Tutto ciò ha a che fare con la filosofia? Sì, perché in gran parte è colpa del silenzio dei filosofi, della mancata denuncia delle derive del non senso. Se la filosofia tace, in quanto sforzo di pensare secondo una logica motivazionale del senso, è l’umano che subisce i guasti maggiori. E oggi, ne sono profondamente convinto, siamo dentro una delle più radicali crisi antropologiche della storia.

Dopo dieci anni, con la nostra rivista, con un sano realismo utopistico, vogliamo rilanciare una volontà di dialogo ai vari piani del suo esercizio possibile, convinti che è l’unica strada sensata da percorrere per ridare significato pieno alle ansie dell’uomo nei vari spazi del pianeta. Un decennale è certamente importante per fare bilanci o anche per guardarsi narcisisticamente allo specchio, ma io credo che debba essere visto soprattutto come compito e come responsabilità.
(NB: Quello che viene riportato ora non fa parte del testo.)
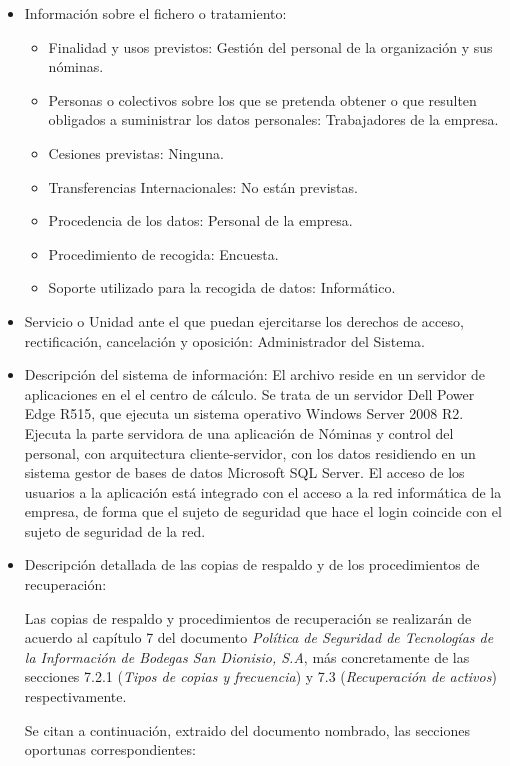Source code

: \documentclass[a4paper,11pt,bibtotoc,noliststotoc]{scrbook}
\begin{document}
\begin{itemize}
\item Información sobre el fichero o tratamiento:
	\begin{itemize}
	\item Finalidad y usos previstos: Gestión del personal de la organización y sus nóminas.
	\item Personas o colectivos sobre los que se pretenda obtener o que resulten obligados a suministrar los datos personales: Trabajadores de la empresa.
	\item Cesiones previstas: Ninguna.
	\item Transferencias Internacionales: No están previstas.
	\item Procedencia de los datos: Personal de la empresa.
	\item Procedimiento de recogida: Encuesta.
	\item Soporte utilizado para la recogida de datos: Informático.
	\end{itemize}

\item Servicio o Unidad ante el que puedan ejercitarse los derechos de acceso, rectificación, cancelación y oposición: Administrador del Sistema.

\item Descripción del sistema de información: El archivo reside en un servidor de aplicaciones en el el centro de cálculo. Se trata de un servidor Dell Power Edge R515, que ejecuta un sistema operativo Windows Server 2008 R2. Ejecuta la parte servidora de una aplicación de Nóminas y control del personal, con arquitectura cliente-servidor, con los datos residiendo en un sistema gestor de bases de datos Microsoft SQL Server. El acceso de los usuarios a la aplicación está integrado con el acceso a la red informática de la empresa, de forma que el sujeto de seguridad que hace el login coincide con el sujeto de seguridad de la red.

\item Descripción detallada de las copias de respaldo y de los procedimientos de recuperación:

Las copias de respaldo y procedimientos de recuperación se realizarán de acuerdo al capítulo 7 del documento \emph{Política de Seguridad de Tecnologías de la Información de Bodegas San Dionisio, S.A}, más concretamente de las secciones 7.2.1 (\emph{Tipos de copias y frecuencia}) y 7.3 (\emph{Recuperación de activos}) respectivamente. 

Se citan a continuación, extraido del documento nombrado, las secciones oportunas correspondientes:


\end{itemize}
\end{document}
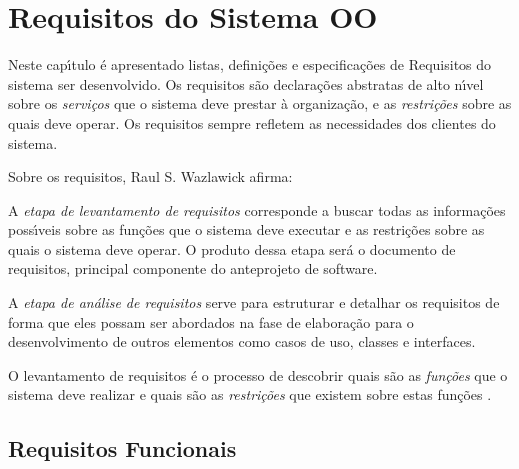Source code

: 
\chapter{Requisitos do Sistema OO}


Neste cap\'{\i}tulo \'{e} apresentado listas, defini\c{c}\~{o}es e especifica\c{c}\~{o}es de Requisitos do sistema ser desenvolvido. Os requisitos s\~{a}o declara\c{c}\~{o}es abstratas de alto n\'{\i}vel sobre os \textit{servi\c{c}os} que o sistema deve prestar \`{a} organiza\c{c}\~{a}o, e as \textit{restri\c{c}\~{o}es} sobre as quais deve operar. Os requisitos sempre refletem as necessidades dos clientes do sistema.

Sobre os requisitos,  Raul S. Wazlawick afirma:
\begin{citadireta}
A \textit{etapa de levantamento de requisitos} corresponde a buscar todas as informa\c{c}\~{o}es poss\'{\i}veis sobre as fun\c{c}\~{o}es que o sistema deve executar e as restri\c{c}\~{o}es sobre as quais o sistema deve operar. O produto dessa etapa ser\'{a} o documento de requisitos, principal componente do anteprojeto de software.

A \textit{etapa de an\'{a}lise de requisitos} serve para estruturar e detalhar os requisitos de forma que eles possam ser abordados na fase de elabora\c{c}\~{a}o para o desenvolvimento  de outros elementos como casos de uso, classes e interfaces.

O levantamento de requisitos \'{e} o processo de descobrir quais s\~{a}o as \textit{fun\c{c}\~{o}es} que o sistema deve realizar e quais s\~{a}o as \textit{restri\c{c}\~{o}es} que existem sobre estas fun\c{c}\~{o}es  \cite{Wazlawick2011}.
\end{citadireta}



     \section{ Requisitos Funcionais}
Nessuno ce l’ha assegnato dall’esterno, ce lo siamo dati da soli quando abbiamo deciso di iniziare questa avventura che oggi possiamo dire certamente molto significativa. L’invito, quindi, a quanti hanno già collaborato con noi e a quanti desidereranno farlo nel futuro, è quello di pensare non soltanto a partire dalle teorie dei filosofi, bensì attraverso il proprio contributo personale che cerca di pensare la realtà. Pensare la realtà è l’unico modo che abbiamo per fare la verità, ma con la consapevolezza che nessuno può farla da solo.